▶ What is being asked
Using the records that appear below, write out exactly the lines from the one with "관심사항 (ccc빼고 남은것)" through the one with "명시하지 않고 선언적으로", keeping both end lines.

▶ Extracted entries
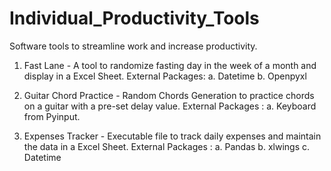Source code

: # Individual_Productivity_Tools
Software tools to streamline work and increase productivity.

1. Fast Lane - A tool to randomize fasting day in the week of a month and display in a Excel Sheet.
External Packages:
a. Datetime
b. Openpyxl

2. Guitar Chord Practice - Random Chords Generation to practice chords on a guitar with a pre-set delay value.
External Packages : 
a. Keyboard from Pyinput.

3. Expenses Tracker - Executable file to track daily expenses and maintain the data in a Excel Sheet.
External Packages : 
a. Pandas
b. xlwings
c. Datetime
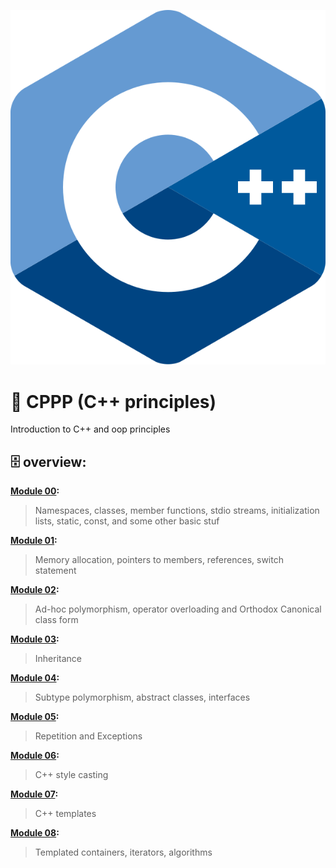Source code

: 
<p align="center">
  <img alt="C++ logo" src="./ISO_C++_Logo.svg" />
</p>

# 🧶 CPPP (C++ principles)

Introduction to C++ and oop principles

## 🗄️ overview:

**[Module 00](https://github.com/42-Ikole/cpp/tree/master/cpp00):**  
> Namespaces, classes, member functions, stdio streams,
initialization lists, static, const, and some other basic
stuf

**[Module 01](https://github.com/42-Ikole/cpp/tree/master/cpp01):**  
> Memory allocation, pointers to members, references, switch statement

**[Module 02](https://github.com/42-Ikole/cpp/tree/master/cpp02):**  
> Ad-hoc polymorphism, operator overloading and Orthodox Canonical class form

**[Module 03](https://github.com/42-Ikole/cpp/tree/master/cpp03):**  
> Inheritance

**[Module 04](https://github.com/42-Ikole/cpp/tree/master/cpp04):**  
> Subtype polymorphism, abstract classes, interfaces

**[Module 05](https://github.com/42-Ikole/cpp/tree/master/cpp05):**  
> Repetition and Exceptions

**[Module 06](https://github.com/42-Ikole/cpp/tree/master/cpp06):**  
> C++ style casting

**[Module 07](https://github.com/42-Ikole/cpp/tree/master/cpp07):**  
> C++ templates

**[Module 08](https://github.com/42-Ikole/cpp/tree/master/cpp08):**  
> Templated containers, iterators, algorithms
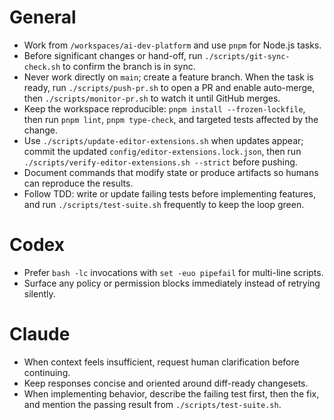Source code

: # General

- Work from `/workspaces/ai-dev-platform` and use `pnpm` for Node.js tasks.
- Before significant changes or hand-off, run `./scripts/git-sync-check.sh` to confirm the branch is in sync.
- Never work directly on `main`; create a feature branch. When the task is ready, run `./scripts/push-pr.sh` to open a PR and enable auto-merge, then `./scripts/monitor-pr.sh` to watch it until GitHub merges.
- Keep the workspace reproducible: `pnpm install --frozen-lockfile`, then run `pnpm lint`, `pnpm type-check`, and targeted tests affected by the change.
- Use `./scripts/update-editor-extensions.sh` when updates appear; commit the updated `config/editor-extensions.lock.json`, then run `./scripts/verify-editor-extensions.sh --strict` before pushing.
- Document commands that modify state or produce artifacts so humans can reproduce the results.
- Follow TDD: write or update failing tests before implementing features, and run `./scripts/test-suite.sh` frequently to keep the loop green.

# Codex

- Prefer `bash -lc` invocations with `set -euo pipefail` for multi-line scripts.
- Surface any policy or permission blocks immediately instead of retrying silently.

# Claude

- When context feels insufficient, request human clarification before continuing.
- Keep responses concise and oriented around diff-ready changesets.
- When implementing behavior, describe the failing test first, then the fix, and mention the passing result from `./scripts/test-suite.sh`.

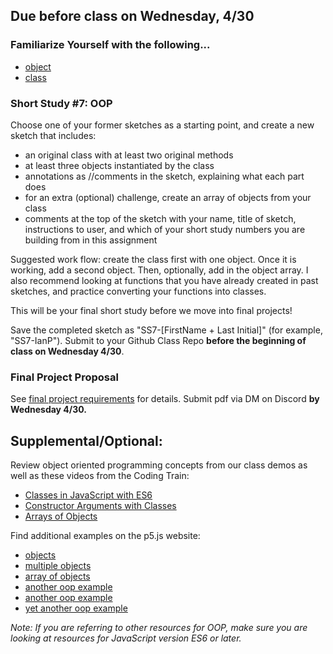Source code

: ## Due before class on Wednesday, 4/30 

### **Familiarize Yourself with the following...**            
    
- [object](https://p5js.org/reference/p5/Object/)     
- [class](https://p5js.org/reference/p5/class/)    
 
### **Short Study #7: OOP**      
Choose one of your former sketches as a starting point, and create a new sketch that includes:  
* an original class with at least two original methods    
* at least three objects instantiated by the class 
* annotations as //comments in the sketch, explaining what each part does
* for an extra (optional) challenge, create an array of objects from your class    
* comments at the top of the sketch with your name, title of sketch, instructions to user, and which of your short study numbers you are building from in this assignment
   
Suggested work flow: create the class first with one object. Once it is working, add a second object. Then, optionally, add in the object array. I also recommend looking at functions that you have already created in past sketches, and practice converting your functions into classes. 

This will be your final short study before we move into final projects!
  
Save the completed sketch as "SS7-[FirstName + Last Initial]" (for example, "SS7-IanP"). Submit to your Github Class Repo **before the beginning of class on Wednesday 4/30**.      

### Final Project Proposal  
See [final project requirements]() for details. Submit pdf via DM on Discord **by Wednesday 4/30.**   

## **Supplemental/Optional:**  
Review object oriented programming concepts from our class demos as well as these videos from the Coding Train:  
* [Classes in JavaScript with ES6](https://thecodingtrain.com/tracks/code-programming-with-p5-js/code/6-objects/2-classes)  
* [Constructor Arguments with Classes](https://thecodingtrain.com/tracks/code-programming-with-p5-js/code/6-objects/3-constructor)  
* [Arrays of Objects](https://thecodingtrain.com/tracks/code-programming-with-p5-js/code/7-arrays/3-arrays-objects)       
  
Find additional examples on the p5.js website:  
* [objects](https://archive.p5js.org/examples/objects-objects.html)  
* [multiple objects](https://archive.p5js.org/examples/objects-multiple-objects.html)  
* [array of objects](https://archive.p5js.org/examples/objects-array-of-objects.html)  
* [another oop example](https://archive.p5js.org/examples/objects-objects-2.html)   
* [another oop example](https://archive.p5js.org/examples/objects-car-instances.html)    
* [yet another oop example](https://p5js.org/examples/classes-and-objects-snowflakes/)       
           
_Note: If you are referring to other resources for OOP, make sure you are looking at resources for JavaScript version ES6 or later._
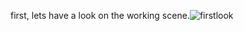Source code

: first, lets have a look on the working scene.![firstlook](https://github.com/danielbob32/ParkingSpace/assets/120675110/8d342299-841b-4628-b035-a6e1c5cc02a2)
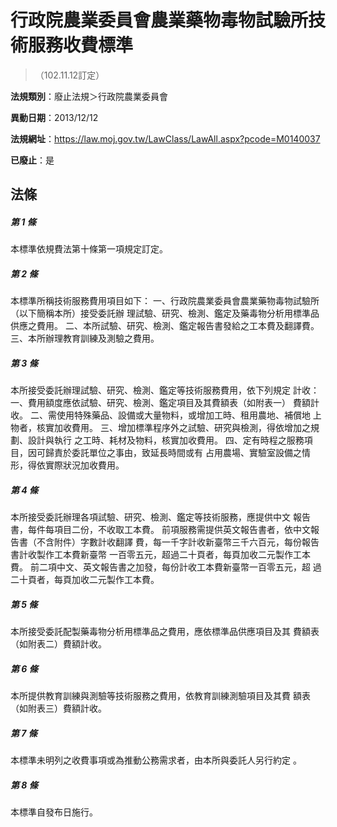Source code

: # 行政院農業委員會農業藥物毒物試驗所技術服務收費標準
> （102.11.12訂定）

**法規類別**：廢止法規＞行政院農業委員會

**異動日期**：2013/12/12  

**法規網址**：https://law.moj.gov.tw/LawClass/LawAll.aspx?pcode=M0140037

**已廢止**：是



## 法條
##### 第 1 條
本標準依規費法第十條第一項規定訂定。

##### 第 2 條
本標準所稱技術服務費用項目如下：
一、行政院農業委員會農業藥物毒物試驗所（以下簡稱本所）接受委託辦
    理試驗、研究、檢測、鑑定及藥毒物分析用標準品供應之費用。
二、本所試驗、研究、檢測、鑑定報告書發給之工本費及翻譯費。
三、本所辦理教育訓練及測驗之費用。

##### 第 3 條
本所接受委託辦理試驗、研究、檢測、鑑定等技術服務費用，依下列規定
計收：
一、費用額度應依試驗、研究、檢測、鑑定項目及其費額表（如附表一）
    費額計收。
二、需使用特殊藥品、設備或大量物料，或增加工時、租用農地、補償地
    上物者，核實加收費用。
三、增加標準程序外之試驗、研究與檢測，得依增加之規劃、設計與執行
    之工時、耗材及物料，核實加收費用。
四、定有時程之服務項目，因可歸責於委託單位之事由，致延長時間或有
    占用農場、實驗室設備之情形，得依實際狀況加收費用。

##### 第 4 條
本所接受委託辦理各項試驗、研究、檢測、鑑定等技術服務，應提供中文
報告書，每件每項目二份，不收取工本費。
前項服務需提供英文報告書者，依中文報告書（不含附件）字數計收翻譯
費，每一千字計收新臺幣三千六百元，每份報告書計收製作工本費新臺幣
一百零五元，超過二十頁者，每頁加收二元製作工本費。
前二項中文、英文報告書之加發，每份計收工本費新臺幣一百零五元，超
過二十頁者，每頁加收二元製作工本費。

##### 第 5 條
本所接受委託配製藥毒物分析用標準品之費用，應依標準品供應項目及其
費額表（如附表二）費額計收。

##### 第 6 條
本所提供教育訓練與測驗等技術服務之費用，依教育訓練測驗項目及其費
額表（如附表三）費額計收。

##### 第 7 條
本標準未明列之收費事項或為推動公務需求者，由本所與委託人另行約定
。

##### 第 8 條
本標準自發布日施行。



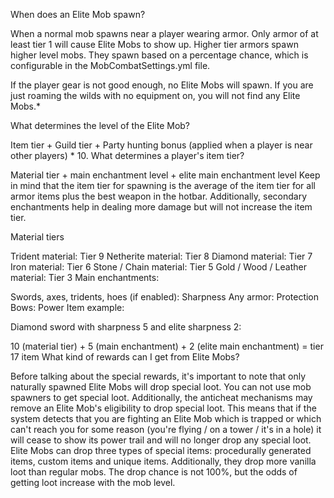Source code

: When does an Elite Mob spawn?

When a normal mob spawns near a player wearing armor. Only armor of at least tier 1 will cause Elite Mobs to show up. Higher tier armors spawn higher level mobs. They spawn based on a percentage chance, which is configurable in the MobCombatSettings.yml file.

If the player gear is not good enough, no Elite Mobs will spawn. If you are just roaming the wilds with no equipment on, you will not find any Elite Mobs.*

What determines the level of the Elite Mob?

Item tier + Guild tier + Party hunting bonus (applied when a player is near other players) * 10.
What determines a player's item tier?

Material tier + main enchantment level + elite main enchantment level
Keep in mind that the item tier for spawning is the average of the item tier for all armor items plus the best weapon in the hotbar. Additionally, secondary enchantments help in dealing more damage but will not increase the item tier.

Material tiers

Trident material: Tier 9
Netherite material: Tier 8
Diamond material: Tier 7
Iron material: Tier 6
Stone / Chain material: Tier 5
Gold / Wood / Leather material: Tier 3
Main enchantments:

Swords, axes, tridents, hoes (if enabled): Sharpness
Any armor: Protection
Bows: Power
Item example:

Diamond sword with sharpness 5 and elite sharpness 2:

10 (material tier) + 5 (main enchantment) + 2 (elite main enchantment) = tier 17 item
What kind of rewards can I get from Elite Mobs?

Before talking about the special rewards, it's important to note that only naturally spawned Elite Mobs will drop special loot. You can not use mob spawners to get special loot. Additionally, the anticheat mechanisms may remove an Elite Mob's eligibility to drop special loot. This means that if the system detects that you are fighting an Elite Mob which is trapped or which can't reach you for some reason (you're flying / on a tower / it's in a hole) it will cease to show its power trail and will no longer drop any special loot. Elite Mobs can drop three types of special items: procedurally generated items, custom items and unique items. Additionally, they drop more vanilla loot than regular mobs. The drop chance is not 100%, but the odds of getting loot increase with the mob level.

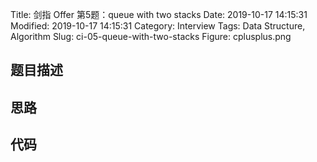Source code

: Title: 剑指 Offer 第5题：queue with two stacks
Date: 2019-10-17 14:15:31
Modified: 2019-10-17 14:15:31
Category: Interview
Tags: Data Structure, Algorithm
Slug: ci-05-queue-with-two-stacks
Figure: cplusplus.png

## 题目描述
## 思路
## 代码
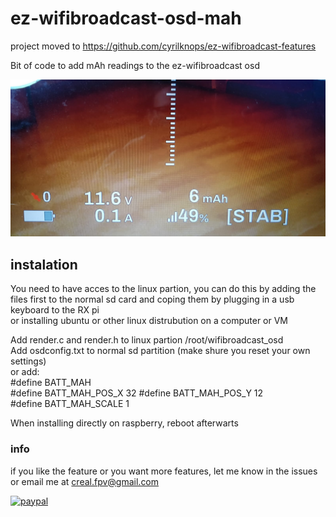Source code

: # ez-wifibroadcast-osd-mah
project moved to https://github.com/cyrilknops/ez-wifibroadcast-features  

Bit of code to add mAh readings to the ez-wifibroadcast osd

![GitHub Logo](screenshot.jpeg)


## instalation

You need to have acces to the linux partion, you can do this by adding the files first to the normal sd card and coping them by plugging in a usb keyboard to the RX pi  
or installing ubuntu or other linux distrubution on a computer or VM  

Add render.c and render.h to linux partion /root/wifibroadcast_osd  
Add osdconfig.txt to normal sd partition (make shure you reset your own settings)  
or add:   
#define BATT_MAH  
#define BATT_MAH_POS_X 32
#define BATT_MAH_POS_Y 12  
#define BATT_MAH_SCALE 1  
  
  
When installing directly on raspberry, reboot afterwarts   

### info

if you like the feature or you want more features, let me know in the issues or email me at creal.fpv@gmail.com

[![paypal](https://www.paypalobjects.com/en_US/i/btn/btn_donateCC_LG.gif)](https://www.paypal.com/cgi-bin/webscr?cmd=_s-xclick&hosted_button_id=LYV6YK5GF9ZAW)
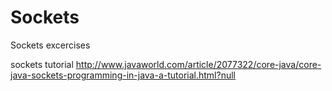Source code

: # Sockets
Sockets excercises

sockets tutorial 
http://www.javaworld.com/article/2077322/core-java/core-java-sockets-programming-in-java-a-tutorial.html?null
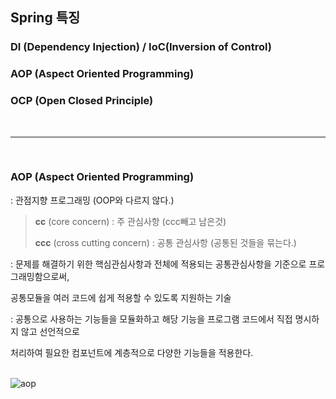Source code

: ## Spring 특징

### DI (Dependency Injection) / IoC(Inversion of Control)

### AOP (Aspect Oriented Programming)

### OCP (Open Closed Principle)

<br>

---

<br>

### AOP (Aspect Oriented Programming)

: 관점지향 프로그래밍 (OOP와 다르지 않다.)



> **cc** (core concern) : 주 관심사항 (ccc빼고 남은것)
>
> **ccc** (cross cutting concern) : 공통 관심사항 (공통된 것들을 묶는다.)



: 문제를 해결하기 위한 핵심관심사항과 전체에 적용되는 공통관심사항을 기준으로 프로그래밍함으로써,

  공통모듈을 여러 코드에 쉽게 적용할 수 있도록 지원하는 기술

: 공통으로 사용하는 기능들을 모듈화하고 해당 기능을 프로그램 코드에서 직접 명시하지 않고 선언적으로

  처리하여 필요한 컴포넌트에 계층적으로 다양한 기능들을 적용한다.

<br>

<img src="https://blog.naver.com/PostView.nhn?blogId=mingyeung&Redirect=View&logNo=222064311851&categoryNo=1&isAfterWrite=true&isMrblogPost=false&isHappyBeanLeverage=true&contentLength=3038#" alt="aop">



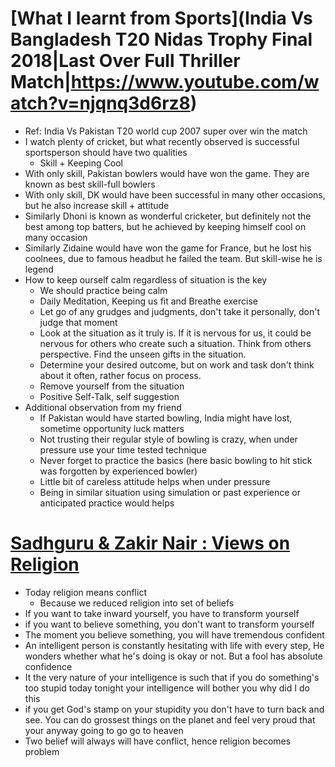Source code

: # [What I learnt from Sports](India Vs Bangladesh T20 Nidas Trophy Final 2018|Last Over Full Thriller Match|https://www.youtube.com/watch?v=njqnq3d6rz8)
  * Ref: India Vs Pakistan T20 world cup 2007 super over win the match
  * I watch plenty of cricket, but what recently observed is successful sportsperson should have two qualities
    * Skill + Keeping Cool
  * With only skill, Pakistan bowlers would have won the game. They are known as best skill-full bowlers
  * With only skill, DK would have been successful in many other occasions, but he also increase skill + attitude
  * Similarly Dhoni is known as wonderful cricketer, but definitely not the best among top batters, but he achieved by keeping himself cool on many occasion
  * Similarly Zidaine would have won the game for France, but he lost his coolnees, due to famous headbut he failed the team. But skill-wise he is legend
  * How to keep ourself calm regardless of situation is the key
    * We should practice being calm
    * Daily Meditation, Keeping us fit and Breathe exercise
    * Let go of any grudges and judgments, don't take it personally, don't judge that moment
    * Look at the situation as it truly is. If it is nervous for us, it could be nervous for others who create such a situation. Think from others perspective. Find the unseen gifts in the situation.
    * Determine your desired outcome, but on work and task don't think about it often, rather focus on process. 
    * Remove yourself from the situation
    * Positive Self-Talk, self suggestion
  * Additional observation from my friend
    * If Pakistan would have started bowling, India might have lost, sometime opportunity luck matters
    * Not trusting their regular style of bowling is crazy, when under pressure use your time tested technique
    * Never forget to practice the basics (here basic bowling to hit stick was forgotten by experienced bowler)
    * Little bit of careless attitude helps when under pressure
    * Being in similar situation using simulation or past experience or anticipated practice would helps


# [Sadhguru & Zakir Nair : Views on Religion](https://www.youtube.com/watch?v=mzJVnPJ3LyI)
* Today religion means conflict
  * Because we reduced religion into set of beliefs
* If you want to take inward yourself, you have to transform yourself
* if you want to believe something, you don't want to transform yourself
* The moment you believe something, you will have tremendous confident
* An intelligent person is constantly hesitating with life with every step, He wonders whether what he's doing is okay or not. But a fool has absolute confidence
* It the very nature of  your intelligence is such that if you do something's too stupid today tonight your intelligence will bother you why did I do this
* if you get God's stamp on your stupidity you don't have to turn back and see. You can do grossest things on the planet and feel very proud that your anyway going to go go to heaven
* Two belief will always will have conflict, hence religion becomes problem
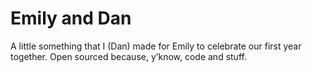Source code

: # Emily and Dan
A little something that I (Dan) made for Emily to celebrate our first year together. Open sourced because, y’know, code and stuff.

▶ Expected answer
> **cc** (core concern) : 주 관심사항 (ccc빼고 남은것)
>
> **ccc** (cross cutting concern) : 공통 관심사항 (공통된 것들을 묶는다.)



: 문제를 해결하기 위한 핵심관심사항과 전체에 적용되는 공통관심사항을 기준으로 프로그래밍함으로써,

  공통모듈을 여러 코드에 쉽게 적용할 수 있도록 지원하는 기술

: 공통으로 사용하는 기능들을 모듈화하고 해당 기능을 프로그램 코드에서 직접 명시하지 않고 선언적으로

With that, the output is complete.